Giannikou went from working as a successful music educator, arranger, and TV and theater composer in Athens, to Berklee, where she dove into film scoring. An in-demand film composer, Giannikou has won several awards for her film work and composed commissioned works for the likes of the Kronos Quartet. She also contributed a forro and a bossa nova to the Louis CK ‘s show, singing a duet with the comedian.

Giannikou often longed for some other means of expression, beyond her chosen path’s relative solitude, “Everyone else had gigs,” says Giannikou. “I wanted a gig, wanted to share that magic on stage. But I wasn’t a performer.” That changed when she discovered her grandmother’s accordion in the attic on a trip back home. She took her find back to Boston and soon had all the gigs she could handle: “I was the only accordionist around.”

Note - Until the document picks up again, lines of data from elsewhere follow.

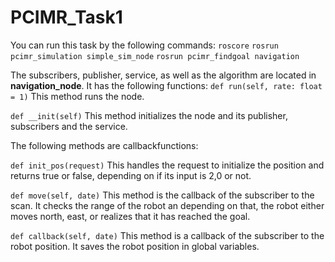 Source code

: # PCIMR_Task1

You can run this task by the following commands: 
`roscore` 
`rosrun pcimr_simulation simple_sim_node`
`rosrun pcimr_findgoal navigation`

The subscribers, publisher, service, as well as the algorithm are located in **navigation_node**. 
It has the following functions:
`def run(self, rate: float = 1)`
This method runs the node. 

`def __init(self)`
This method initializes the node and its publisher, subscribers and the service.

The following methods are callbackfunctions: 

`def init_pos(request)` 
This handles the request to initialize the position and returns true or false, depending on if its input is 2,0 or not.

`def move(self, date)` 
This method is the callback of the subscriber to the scan. It checks the range of the robot an depending on that, the robot either moves north, east, or realizes that it has reached the goal. 


`def callback(self, date)`
This method is a callback of the subscriber to the robot position. It saves the robot position in global variables. 


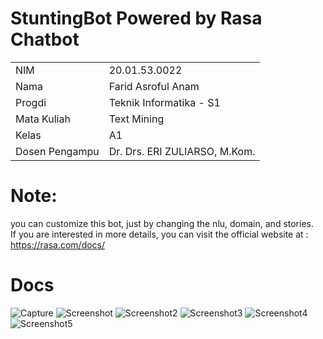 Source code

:# StuntingBot Powered by Rasa Chatbot

<b>
    <table style="border-collapse: 2px solid;">
        <tr>
          <td>NIM </td>
          <td> 20.01.53.0022</td>
        </tr>
        <tr>
          <td>Nama </td>
          <td> Farid Asroful Anam</td>
        </tr>
        <tr>
          <td>Progdi </td>
          <td> Teknik Informatika - S1</td>
        </tr>
        <tr>
          <td>Mata Kuliah </td>
          <td> Text Mining</td>
        </tr>
        <tr>
          <td>Kelas </td>
          <td> A1</td>
        </tr>
        <tr>
          <td>Dosen Pengampu </td>
          <td> Dr. Drs. ERI ZULIARSO, M.Kom.</td>
        </tr>
      </table>
</b>

# Note:
you can customize this bot, just by changing the nlu, domain, and stories.
<br>If you are interested in more details, you can visit the official website at : https://rasa.com/docs/

# Docs
![Capture](https://user-images.githubusercontent.com/74556111/210117931-46fd008d-208c-4a78-8bbb-db7a1a5482ef.gif)
![Screenshot](https://user-images.githubusercontent.com/74556111/210117528-520b082b-5bf3-4d75-af40-0ff98cddbe9c.jpg)
![Screenshot2](https://user-images.githubusercontent.com/74556111/210117541-11edc900-f05f-4728-82bc-cdcc69fb75ab.jpg)
![Screenshot3](https://user-images.githubusercontent.com/74556111/210117562-5245f1cf-a098-4e5e-a366-0487535ca692.jpg)
![Screenshot4](https://user-images.githubusercontent.com/74556111/210117564-0b0f11ae-4c0b-40dd-affe-0d48ac28540a.jpg)
![Screenshot5](https://user-images.githubusercontent.com/74556111/210117559-5a74b632-d3ec-471d-8d4e-8b35d215cc16.jpg)
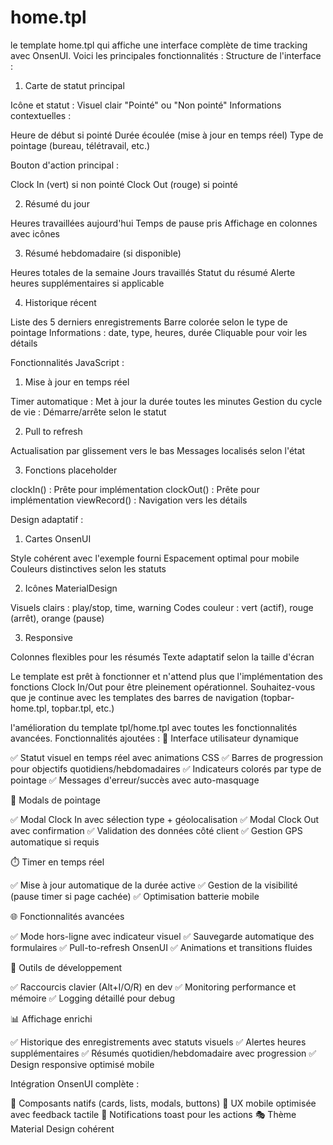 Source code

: # home.tpl

le template home.tpl qui affiche une interface complète de time tracking avec OnsenUI. Voici les principales fonctionnalités :
Structure de l'interface :
1. Carte de statut principal

Icône et statut : Visuel clair "Pointé" ou "Non pointé"
Informations contextuelles :

Heure de début si pointé
Durée écoulée (mise à jour en temps réel)
Type de pointage (bureau, télétravail, etc.)


Bouton d'action principal :

Clock In (vert) si non pointé
Clock Out (rouge) si pointé



2. Résumé du jour

Heures travaillées aujourd'hui
Temps de pause pris
Affichage en colonnes avec icônes

3. Résumé hebdomadaire (si disponible)

Heures totales de la semaine
Jours travaillés
Statut du résumé
Alerte heures supplémentaires si applicable

4. Historique récent

Liste des 5 derniers enregistrements
Barre colorée selon le type de pointage
Informations : date, type, heures, durée
Cliquable pour voir les détails

Fonctionnalités JavaScript :
1. Mise à jour en temps réel

Timer automatique : Met à jour la durée toutes les minutes
Gestion du cycle de vie : Démarre/arrête selon le statut

2. Pull to refresh

Actualisation par glissement vers le bas
Messages localisés selon l'état

3. Fonctions placeholder

clockIn() : Prête pour implémentation
clockOut() : Prête pour implémentation
viewRecord() : Navigation vers les détails

Design adaptatif :
1. Cartes OnsenUI

Style cohérent avec l'exemple fourni
Espacement optimal pour mobile
Couleurs distinctives selon les statuts

2. Icônes MaterialDesign

Visuels clairs : play/stop, time, warning
Codes couleur : vert (actif), rouge (arrêt), orange (pause)

3. Responsive

Colonnes flexibles pour les résumés
Texte adaptatif selon la taille d'écran

Le template est prêt à fonctionner et n'attend plus que l'implémentation des fonctions Clock In/Out pour être pleinement opérationnel.
Souhaitez-vous que je continue avec les templates des barres de navigation (topbar-home.tpl, topbar.tpl, etc.) 

l'amélioration du template tpl/home.tpl avec toutes les fonctionnalités avancées.
Fonctionnalités ajoutées :
🎯 Interface utilisateur dynamique

✅ Statut visuel en temps réel avec animations CSS
✅ Barres de progression pour objectifs quotidiens/hebdomadaires
✅ Indicateurs colorés par type de pointage
✅ Messages d'erreur/succès avec auto-masquage

📱 Modals de pointage

✅ Modal Clock In avec sélection type + géolocalisation
✅ Modal Clock Out avec confirmation
✅ Validation des données côté client
✅ Gestion GPS automatique si requis

⏱️ Timer en temps réel

✅ Mise à jour automatique de la durée active
✅ Gestion de la visibilité (pause timer si page cachée)
✅ Optimisation batterie mobile

🌐 Fonctionnalités avancées

✅ Mode hors-ligne avec indicateur visuel
✅ Sauvegarde automatique des formulaires
✅ Pull-to-refresh OnsenUI
✅ Animations et transitions fluides

🔧 Outils de développement

✅ Raccourcis clavier (Alt+I/O/R) en dev
✅ Monitoring performance et mémoire
✅ Logging détaillé pour debug

📊 Affichage enrichi

✅ Historique des enregistrements avec statuts visuels
✅ Alertes heures supplémentaires
✅ Résumés quotidien/hebdomadaire avec progression
✅ Design responsive optimisé mobile

Intégration OnsenUI complète :

🎨 Composants natifs (cards, lists, modals, buttons)
📱 UX mobile optimisée avec feedback tactile
🔔 Notifications toast pour les actions
🎭 Thème Material Design cohérent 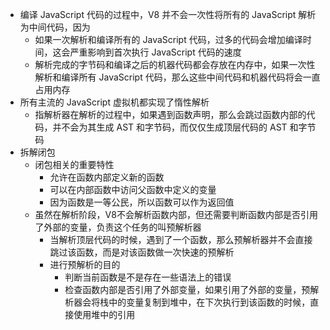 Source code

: - 编译 JavaScript 代码的过程中，V8 并不会一次性将所有的 JavaScript 解析为中间代码，因为
	- 如果一次解析和编译所有的 JavaScript 代码，过多的代码会增加编译时间，这会严重影响到首次执行 JavaScript 代码的速度
	- 解析完成的字节码和编译之后的机器代码都会存放在内存中，如果一次性解析和编译所有 JavaScript 代码，那么这些中间代码和机器代码将会一直占用内存
- 所有主流的 JavaScript 虚拟机都实现了惰性解析
	- 指解析器在解析的过程中，如果遇到函数声明，那么会跳过函数内部的代码，并不会为其生成 AST 和字节码，而仅仅生成顶层代码的 AST 和字节码
- 拆解闭包
	- 闭包相关的重要特性
		- 允许在函数内部定义新的函数
		- 可以在内部函数中访问父函数中定义的变量
		- 因为函数是一等公民，所以函数可以作为返回值
	- 虽然在解析阶段，V8不会解析函数内部，但还需要判断函数内部是否引用了外部的变量，负责这个任务的叫预解析器
		- 当解析顶层代码的时候，遇到了一个函数，那么预解析器并不会直接跳过该函数，而是对该函数做一次快速的预解析
		- 进行预解析的目的
			- 判断当前函数是不是存在一些语法上的错误
			- 检查函数内部是否引用了外部变量，如果引用了外部的变量，预解析器会将栈中的变量复制到堆中，在下次执行到该函数的时候，直接使用堆中的引用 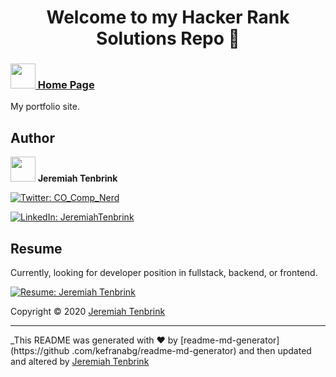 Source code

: 
<h1 align="center">Welcome to my Hacker Rank Solutions Repo 👋</h1>

### <a href="http://tenbrink.dev"><img src="./assets/images/seo-and-web.svg" height="40"> Home Page</a>

My portfolio site. 

## Author

<img src="./assets/images/avatar.svg" height="40"> **Jeremiah Tenbrink**
<p>
  <a href="https://twitter.com/CO_Comp_Nerd" target="_blank">
    <img alt="Twitter: CO_Comp_Nerd" src="https://img.shields.io/twitter/follow/CO_Comp_Nerd.svg?style=social" />
  </a>
  </p>
  <p>
    <a href="https://www.linkedin.com/in/jeremiahtenbrink/" target="_blank">
        <img alt="LinkedIn: JeremiahTenbrink" src="./assets/images/linkedInBadge.svg" />
      </a>
</p>

## Resume
Currently, looking for developer position in fullstack, backend, or frontend. 


  <a href="https://drive.google.com/file/d/13dwfRXEcEvPOSFiq_GHCyV5nq6pwahVX/view?usp=sharing" target="_blank">
      <img alt="Resume: Jeremiah Tenbrink" src="https://github-badge.vercel.app/api/badges/resume/JeremiahTenbrink" />
    </a>

Copyright © 2020 [Jeremiah Tenbrink](https://github.com/jeremiahtenbrink)

***
_This README was generated with ❤️ by [readme-md-generator](https://github
.com/kefranabg/readme-md-generator) and then updated and altered by
 [Jeremiah Tenbrink](https://github.com/jeremiahtenbrink)
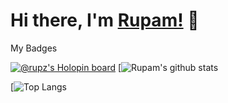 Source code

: # Hi there, I'm [Rupam!](https://iRupam.github.io)  👋
My Badges

[![@rupz's Holopin board](https://holopin.io/api/user/board?user=rupz)](https://holopin.io/@rupz)
[![Rupam's github stats](https://github-readme-stats.vercel.app/api?username=iRupam&show_icons=true&theme=tokyonight)
</br>

[![Top Langs](https://github-readme-stats.vercel.app/api/top-langs/?username=iRupam&theme=tokyonight)




<!--
**iRupam/iRupam** is a ✨ _special_ ✨ repository because its `README.md` (this file) appears on your GitHub profile.

Here are some ideas to get you started:

- 🔭 I’m currently working on ...
- 🌱 I’m currently learning ...
- 👯 I’m looking to collaborate on ...
- 🤔 I’m looking for help with ...
- 💬 Ask me about ...
- 📫 How to reach me: ...
- 😄 Pronouns: ...
- ⚡ Fun fact: ...
-->
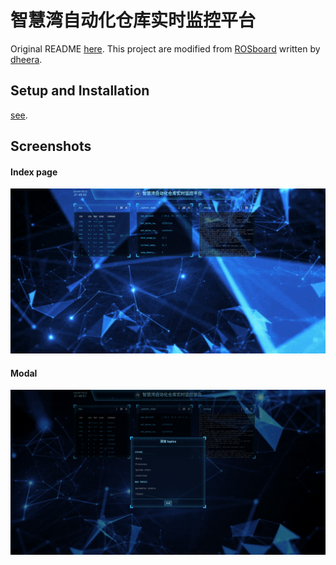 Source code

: # 智慧湾自动化仓库实时监控平台

Original README [here](README-old.md). This project are modified from [ROSboard](https://github.com/dheera/rosboard) written by [dheera](https://github.com/dheera).

## Setup and Installation

[see](README-old.md).

## Screenshots

#### Index page
![sc-index](/screenshots-new/sc-index.png?raw=true)

#### Modal
![sc-modal](/screenshots-new/sc-modal.png?raw=true)
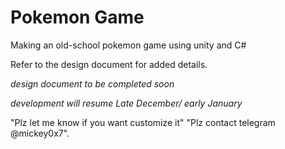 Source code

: # Pokemon Game
Making an old-school pokemon game using unity and C#

Refer to the design document for added details.

*design document to be completed soon*

*development will resume Late December/ early January*
 
"Plz let me know if you want customize it"
"Plz contact telegram @mickey0x7".
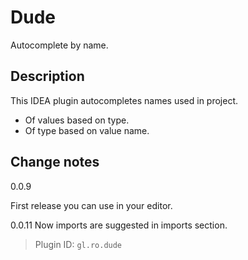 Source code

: # <!-- info.ts.textFromXml("src/main/resources/META-INF/plugin.xml", "//name[1]") { -->Dude<!-- } -->
Autocomplete by name.

## Description
<!-- info.ts.textFromXml("src/main/resources/META-INF/plugin.xml", "//description[1]") { -->This IDEA plugin autocompletes names used in project.
- Of values based on type.
- Of type based on value name.<!-- } -->

## Change notes
<!-- info.ts.textFromXml("src/main/resources/META-INF/plugin.xml", "//change-notes[1]") { -->0.0.9
First release you can use in your editor.

0.0.11
Now imports are suggested in imports section.<!-- } -->

> Plugin ID: <!-- info.ts.textFromXml("src/main/resources/META-INF/plugin.xml", "//id[1]") { -->`gl.ro.dude`<!-- } -->
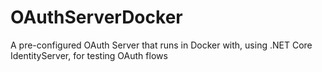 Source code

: # OAuthServerDocker
A pre-configured OAuth Server that runs in Docker with, using .NET Core IdentityServer, for testing OAuth flows

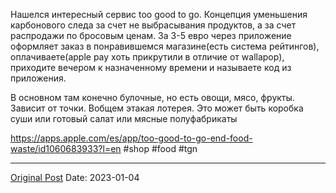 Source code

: Нашелся интересный сервис too good to go. Концепция уменьшения карбонового следа за счет не выбрасывания продуктов, а за счет распродажи по бросовым ценам.  За 3-5 евро через приложение оформляет заказ в понравившемся магазине(есть система рейтингов), оплачиваете(apple pay хоть прикрутили в отличие от wallapop), приходите вечером к назначенному времени и называете код из приложения.

В основном там конечно булочные, но есть овощи, мясо, фрукты. Зависит от точки. Вобщем этакая лотерея. Это может быть коробка суши или готовый салат или мясные полуфабрикаты

https://apps.apple.com/es/app/too-good-to-go-end-food-waste/id1060683933?l=en #shop #food #tgn

---
[Original Post](https://t.me/lev2tarragona/804)
Date: 2023-01-04

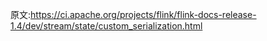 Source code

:
原文:https://ci.apache.org/projects/flink/flink-docs-release-1.4/dev/stream/state/custom_serialization.html
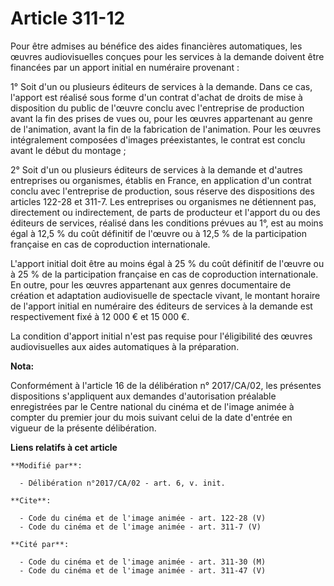 # Article 311-12

Pour être admises au bénéfice des aides financières automatiques, les œuvres audiovisuelles conçues pour les services à la
demande doivent être financées par un apport initial en numéraire provenant :

1° Soit d'un ou plusieurs éditeurs de services à la demande. Dans ce cas, l'apport est réalisé sous forme d'un contrat
d'achat de droits de mise à disposition du public de l'œuvre conclu avec l'entreprise de production avant la fin des prises
de vues ou, pour les œuvres appartenant au genre de l'animation, avant la fin de la fabrication de l'animation. Pour les
œuvres intégralement composées d'images préexistantes, le contrat est conclu avant le début du montage ;

2° Soit d'un ou plusieurs éditeurs de services à la demande et d'autres entreprises ou organismes, établis en France, en
application d'un contrat conclu avec l'entreprise de production, sous réserve des dispositions des articles 122-28 et 311-7.
Les entreprises ou organismes ne détiennent pas, directement ou indirectement, de parts de producteur et l'apport du ou des
éditeurs de services, réalisé dans les conditions prévues au 1°, est au moins égal à 12,5 % du coût définitif de l'œuvre ou à
12,5 % de la participation française en cas de coproduction internationale.

L'apport initial doit être au moins égal à 25 % du coût définitif de l'œuvre ou à 25 % de la participation française en cas
de coproduction internationale. En outre, pour les œuvres appartenant aux genres documentaire de création et adaptation
audiovisuelle de spectacle vivant, le montant horaire de l'apport initial en numéraire des éditeurs de services à la demande
est respectivement fixé à 12 000 € et 15 000 €.

La condition d'apport initial n'est pas requise pour l'éligibilité des œuvres audiovisuelles aux aides automatiques à la
préparation.

**Nota:**

Conformément à l'article 16 de la délibération n° 2017/CA/02, les présentes dispositions s'appliquent aux demandes
d'autorisation préalable enregistrées par le Centre national du cinéma et de l'image animée à compter du premier jour du mois
suivant celui de la date d'entrée en vigueur de la présente délibération.

**Liens relatifs à cet article**

	**Modifié par**:

	  - Délibération n°2017/CA/02 - art. 6, v. init.

	**Cite**:

	  - Code du cinéma et de l'image animée - art. 122-28 (V)
	  - Code du cinéma et de l'image animée - art. 311-7 (V)

	**Cité par**:

	  - Code du cinéma et de l'image animée - art. 311-30 (M)
	  - Code du cinéma et de l'image animée - art. 311-47 (V)
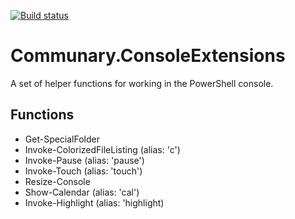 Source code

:[![Build status](https://ci.appveyor.com/api/projects/status/5m4gq1x3ume2qadj?svg=true)](https://ci.appveyor.com/project/gravejester/communary-consoleextensions)

# Communary.ConsoleExtensions
A set of helper functions for working in the PowerShell console.

## Functions
- Get-SpecialFolder
- Invoke-ColorizedFileListing (alias: 'c')
- Invoke-Pause (alias: 'pause')
- Invoke-Touch (alias: 'touch')
- Resize-Console
- Show-Calendar (alias: 'cal')
- Invoke-Highlight (alias: 'highlight) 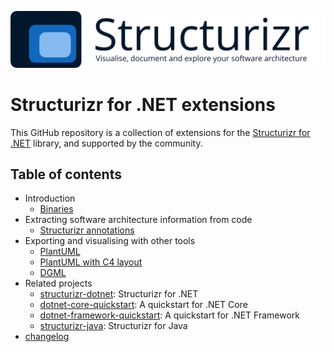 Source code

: ﻿![Structurizr](docs/images/structurizr-banner.png)

# Structurizr for .NET extensions

This GitHub repository is a collection of extensions for the [Structurizr for .NET](https://github.com/structurizr/dotnet) library, and supported by the community.

## Table of contents

* Introduction
    * [Binaries](docs/binaries.md)
* Extracting software architecture information from code
    * [Structurizr annotations](docs/structurizr-annotations.md)
* Exporting and visualising with other tools
    * [PlantUML](docs/plantuml.md)
    * [PlantUML with C4 layout](docs/c4-plantuml.md)
    * [DGML](https://github.com/merijndejonge/Structurizr.Dgml)
* Related projects
    * [structurizr-dotnet](https://github.com/structurizr/dotnet): Structurizr for .NET
    * [dotnet-core-quickstart](https://github.com/structurizr/dotnet-core-quickstart): A quickstart for .NET Core
    * [dotnet-framework-quickstart](https://github.com/structurizr/dotnet-framework-quickstart): A quickstart for .NET Framework
    * [structurizr-java](https://github.com/structurizr/java): Structurizr for Java
* [changelog](docs/changelog.md) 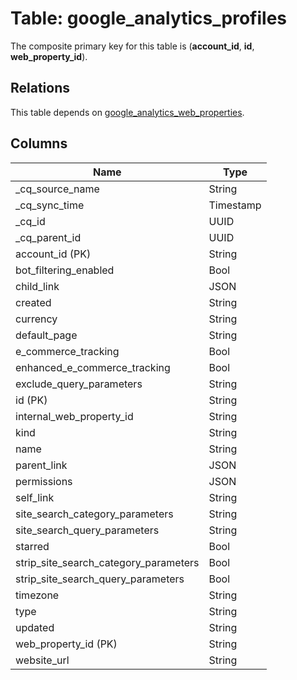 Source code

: # Table: google_analytics_profiles

The composite primary key for this table is (**account_id**, **id**, **web_property_id**).

## Relations

This table depends on [google_analytics_web_properties](google_analytics_web_properties.md).

## Columns

| Name          | Type          |
| ------------- | ------------- |
|_cq_source_name|String|
|_cq_sync_time|Timestamp|
|_cq_id|UUID|
|_cq_parent_id|UUID|
|account_id (PK)|String|
|bot_filtering_enabled|Bool|
|child_link|JSON|
|created|String|
|currency|String|
|default_page|String|
|e_commerce_tracking|Bool|
|enhanced_e_commerce_tracking|Bool|
|exclude_query_parameters|String|
|id (PK)|String|
|internal_web_property_id|String|
|kind|String|
|name|String|
|parent_link|JSON|
|permissions|JSON|
|self_link|String|
|site_search_category_parameters|String|
|site_search_query_parameters|String|
|starred|Bool|
|strip_site_search_category_parameters|Bool|
|strip_site_search_query_parameters|Bool|
|timezone|String|
|type|String|
|updated|String|
|web_property_id (PK)|String|
|website_url|String|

Freed by the new instrument, Giannikou soon made another unexpected discovery. She could write lyrics—most effusively and poetically in French. (Giannikou and Banda Magda perform songs in seven languages.) “It felt like a playground,” Giannikou recalls fondly. “It was pure fun, a new shining toy. I just wanted to keep doing it. There was distinctive vibe, a flow of colors and pure fun in that process unlike anything I had done before.”

This joyful burst of color comes to Giannikou whenever she’s on the right track as a songwriter. A synesthete, she sees the song as she writes. “When what I want to say is clear to me, notes and words start effortlessly falling from the sky like snowflakes,” she says. “A paintbrush begins to draw colors and shapes on the cinema screen inside my mind. It serves as a map of the song, and helps me make sure that the triggering emotion is still being conveyed, in every single performance.”

The resulting songs were inspired by Brazilian sounds, tango, the classics of mid-century French pop and classical orchestration—Gainsbourg and Henry Mancini loom large in Giannikou’s signature style—and her own keen, cinematic sense of color and sonic texture. To achieve this evolving, lush sound, Giannikou employed everything from dusky marimbas to bright dulcimer, Japanese shamisen, and Chinese guzheng, not shying away from expanding the usual big-band palette and string section. She hints at the sway of Cape Verdean mourna (“Fond de la Mer”) to portray the bittersweet dynamics of a relationship on the rocks, then pays homage to her own Greek heritage, enlisting tsifteteli dance rhythms to capture the glories of a June night (“Juin”).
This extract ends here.